Node data not showing via node-exporter in Kubernetes

In Kubernetes cluster, when we installed node-exporter, it is returning the data of the nodes on which the prometheus pods are running but not of all other nodes.

How are you deploying node exporter? Within Kubernetes you’d generally use a daemonset to ensure it is running on every node.

Yes we have deployed as daemonset, and each node-exporter pod is running on every node, but the nodes on which the prometheus pods are running only the data of those nodes are only coming.

So you are only scraping some of the instances of node exporter?

That suggests your kubernetes_sd setup for the node exporter isn’t correct. What is the full configuration for the node exporter job?

No, we are scraping for all nodes, but when we try to query from grafana using promeetheus, it returns data for only those nodes on which prometheus pods are running. When we check the prometheus dahsboard we see the attached error.

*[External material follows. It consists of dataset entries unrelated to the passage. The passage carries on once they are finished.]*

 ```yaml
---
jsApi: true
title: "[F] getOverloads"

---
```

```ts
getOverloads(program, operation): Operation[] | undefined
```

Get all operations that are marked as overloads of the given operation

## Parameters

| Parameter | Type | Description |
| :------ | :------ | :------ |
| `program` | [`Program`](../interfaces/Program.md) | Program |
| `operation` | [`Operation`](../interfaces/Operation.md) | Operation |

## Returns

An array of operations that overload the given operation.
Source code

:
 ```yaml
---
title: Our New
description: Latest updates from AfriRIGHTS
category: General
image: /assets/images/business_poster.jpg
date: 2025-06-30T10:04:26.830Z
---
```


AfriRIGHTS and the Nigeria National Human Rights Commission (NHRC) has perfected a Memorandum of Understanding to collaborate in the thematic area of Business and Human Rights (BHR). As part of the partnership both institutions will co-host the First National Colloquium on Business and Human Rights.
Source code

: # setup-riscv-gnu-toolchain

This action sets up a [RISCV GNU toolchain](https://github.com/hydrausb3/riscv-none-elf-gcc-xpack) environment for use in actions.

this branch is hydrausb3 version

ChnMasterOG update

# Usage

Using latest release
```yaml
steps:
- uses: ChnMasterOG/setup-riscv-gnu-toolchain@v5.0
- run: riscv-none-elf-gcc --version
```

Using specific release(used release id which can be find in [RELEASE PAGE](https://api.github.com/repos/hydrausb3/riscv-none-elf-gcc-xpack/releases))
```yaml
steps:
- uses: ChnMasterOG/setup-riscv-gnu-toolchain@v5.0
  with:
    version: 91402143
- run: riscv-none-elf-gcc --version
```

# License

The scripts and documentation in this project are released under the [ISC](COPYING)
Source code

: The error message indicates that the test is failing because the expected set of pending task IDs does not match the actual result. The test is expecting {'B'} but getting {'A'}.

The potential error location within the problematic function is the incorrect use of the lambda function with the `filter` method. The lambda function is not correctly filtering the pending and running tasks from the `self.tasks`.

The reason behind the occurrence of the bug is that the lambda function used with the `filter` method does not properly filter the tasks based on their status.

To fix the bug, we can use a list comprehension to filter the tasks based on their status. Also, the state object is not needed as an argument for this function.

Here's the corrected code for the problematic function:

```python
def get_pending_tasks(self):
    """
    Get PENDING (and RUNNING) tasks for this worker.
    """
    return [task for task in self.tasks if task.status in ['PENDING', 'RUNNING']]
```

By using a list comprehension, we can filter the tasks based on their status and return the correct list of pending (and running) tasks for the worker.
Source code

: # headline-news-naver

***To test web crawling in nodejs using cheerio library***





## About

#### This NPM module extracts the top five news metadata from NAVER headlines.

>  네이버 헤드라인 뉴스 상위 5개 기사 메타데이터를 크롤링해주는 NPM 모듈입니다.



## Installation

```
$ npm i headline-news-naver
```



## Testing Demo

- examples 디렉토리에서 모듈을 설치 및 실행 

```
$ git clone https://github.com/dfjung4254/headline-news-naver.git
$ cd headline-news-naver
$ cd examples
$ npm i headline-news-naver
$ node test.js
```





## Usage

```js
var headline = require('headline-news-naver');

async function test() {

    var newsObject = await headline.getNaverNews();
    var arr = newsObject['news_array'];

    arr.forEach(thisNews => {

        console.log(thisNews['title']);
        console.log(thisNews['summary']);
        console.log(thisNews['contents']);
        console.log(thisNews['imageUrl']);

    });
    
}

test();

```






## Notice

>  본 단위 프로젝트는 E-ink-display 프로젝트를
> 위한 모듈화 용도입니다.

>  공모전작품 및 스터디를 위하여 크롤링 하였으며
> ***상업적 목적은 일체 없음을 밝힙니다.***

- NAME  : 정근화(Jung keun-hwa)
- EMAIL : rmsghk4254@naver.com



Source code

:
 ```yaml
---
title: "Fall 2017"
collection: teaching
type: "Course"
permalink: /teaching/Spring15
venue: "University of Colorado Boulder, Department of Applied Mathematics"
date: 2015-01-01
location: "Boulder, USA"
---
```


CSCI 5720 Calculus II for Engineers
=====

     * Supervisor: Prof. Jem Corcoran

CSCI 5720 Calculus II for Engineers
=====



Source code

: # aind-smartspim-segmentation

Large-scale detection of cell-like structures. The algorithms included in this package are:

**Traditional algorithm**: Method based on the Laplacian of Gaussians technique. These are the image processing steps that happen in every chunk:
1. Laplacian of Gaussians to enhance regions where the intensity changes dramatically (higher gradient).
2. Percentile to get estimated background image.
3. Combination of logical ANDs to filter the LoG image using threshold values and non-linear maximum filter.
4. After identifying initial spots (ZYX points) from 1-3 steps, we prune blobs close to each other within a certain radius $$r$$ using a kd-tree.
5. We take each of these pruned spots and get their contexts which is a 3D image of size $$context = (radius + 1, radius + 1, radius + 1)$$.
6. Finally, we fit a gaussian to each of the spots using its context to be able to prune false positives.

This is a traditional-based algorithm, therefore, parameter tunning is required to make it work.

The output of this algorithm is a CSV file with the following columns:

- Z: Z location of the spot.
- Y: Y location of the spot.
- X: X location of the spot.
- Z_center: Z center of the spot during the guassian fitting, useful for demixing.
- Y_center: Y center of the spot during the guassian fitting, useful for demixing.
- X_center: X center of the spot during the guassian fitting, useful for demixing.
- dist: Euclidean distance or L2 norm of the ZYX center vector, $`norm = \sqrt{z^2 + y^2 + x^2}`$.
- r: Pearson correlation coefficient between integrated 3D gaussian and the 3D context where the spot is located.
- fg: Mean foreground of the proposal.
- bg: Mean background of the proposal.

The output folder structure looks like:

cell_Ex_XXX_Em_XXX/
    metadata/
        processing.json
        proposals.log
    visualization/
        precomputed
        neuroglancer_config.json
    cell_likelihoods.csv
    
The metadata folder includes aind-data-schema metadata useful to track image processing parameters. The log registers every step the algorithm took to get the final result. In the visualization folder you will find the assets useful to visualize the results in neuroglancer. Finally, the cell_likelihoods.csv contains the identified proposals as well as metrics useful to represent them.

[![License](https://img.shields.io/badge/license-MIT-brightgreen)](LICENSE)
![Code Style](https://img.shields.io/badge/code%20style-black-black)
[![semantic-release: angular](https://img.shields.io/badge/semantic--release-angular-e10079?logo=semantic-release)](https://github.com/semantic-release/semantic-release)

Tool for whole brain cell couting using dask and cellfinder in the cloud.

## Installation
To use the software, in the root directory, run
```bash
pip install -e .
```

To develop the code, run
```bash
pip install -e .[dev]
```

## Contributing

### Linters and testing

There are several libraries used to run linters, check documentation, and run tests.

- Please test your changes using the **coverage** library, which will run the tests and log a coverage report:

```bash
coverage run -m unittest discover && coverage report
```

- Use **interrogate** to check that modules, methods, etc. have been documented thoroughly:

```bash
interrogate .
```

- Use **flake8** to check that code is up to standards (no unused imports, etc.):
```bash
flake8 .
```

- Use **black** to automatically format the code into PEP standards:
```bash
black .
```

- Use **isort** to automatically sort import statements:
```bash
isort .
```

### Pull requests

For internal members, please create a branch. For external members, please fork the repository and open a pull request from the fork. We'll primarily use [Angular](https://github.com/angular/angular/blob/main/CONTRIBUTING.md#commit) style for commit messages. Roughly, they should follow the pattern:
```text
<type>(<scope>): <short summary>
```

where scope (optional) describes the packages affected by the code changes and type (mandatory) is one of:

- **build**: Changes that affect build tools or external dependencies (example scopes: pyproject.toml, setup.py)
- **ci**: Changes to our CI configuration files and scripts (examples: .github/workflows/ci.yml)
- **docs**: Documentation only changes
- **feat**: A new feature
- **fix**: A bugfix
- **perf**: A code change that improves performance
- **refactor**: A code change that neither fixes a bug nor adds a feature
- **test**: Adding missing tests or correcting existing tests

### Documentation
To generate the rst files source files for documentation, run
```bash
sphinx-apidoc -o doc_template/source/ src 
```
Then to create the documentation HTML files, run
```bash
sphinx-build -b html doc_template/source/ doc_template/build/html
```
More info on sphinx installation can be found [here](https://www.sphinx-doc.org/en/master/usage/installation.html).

The job config for node-exporter :

  • job_name: ‘node-exporter’
    - role: node
    - source_labels: [address]
    action: replace
    regex: ([^:]+):.*
    replacement: $1:9100
    target_label: address
    - source_labels: [__meta_kubernetes_node_name]
    target_label: name
    - source_labels: [__meta_kubernetes_node_label_beta_kubernetes_io_arch]
    target_label: arch
    - source_labels: [__meta_kubernetes_node_label_beta_kubernetes_io_instance_type]
    target_label: instance_type
    - source_labels: [__meta_kubernetes_node_label_kubernetes_io_os]
    target_label: os
    - source_labels: [__meta_kubernetes_node_label_topology_kubernetes_io_region]
    target_label: region
    - source_labels: [__meta_kubernetes_node_label_topology_kubernetes_io_zone]
    target_label: zone
    - source_labels: [__meta_kubernetes_node_label_hostType]
    target_label: hostType

Are you sure the node exporter is actually running on every node? What does kubectl get pod -A | grep node show?

If you exec into the Prometheus pod can you curl that URL yourself? Are there any errors? How long does it take to respond?

Do you have any sort of network policy in place, such as via a service mesh, overlay network or per-pod security groups?

Thanks for the quick reply. The issue was with the port opening in security groups.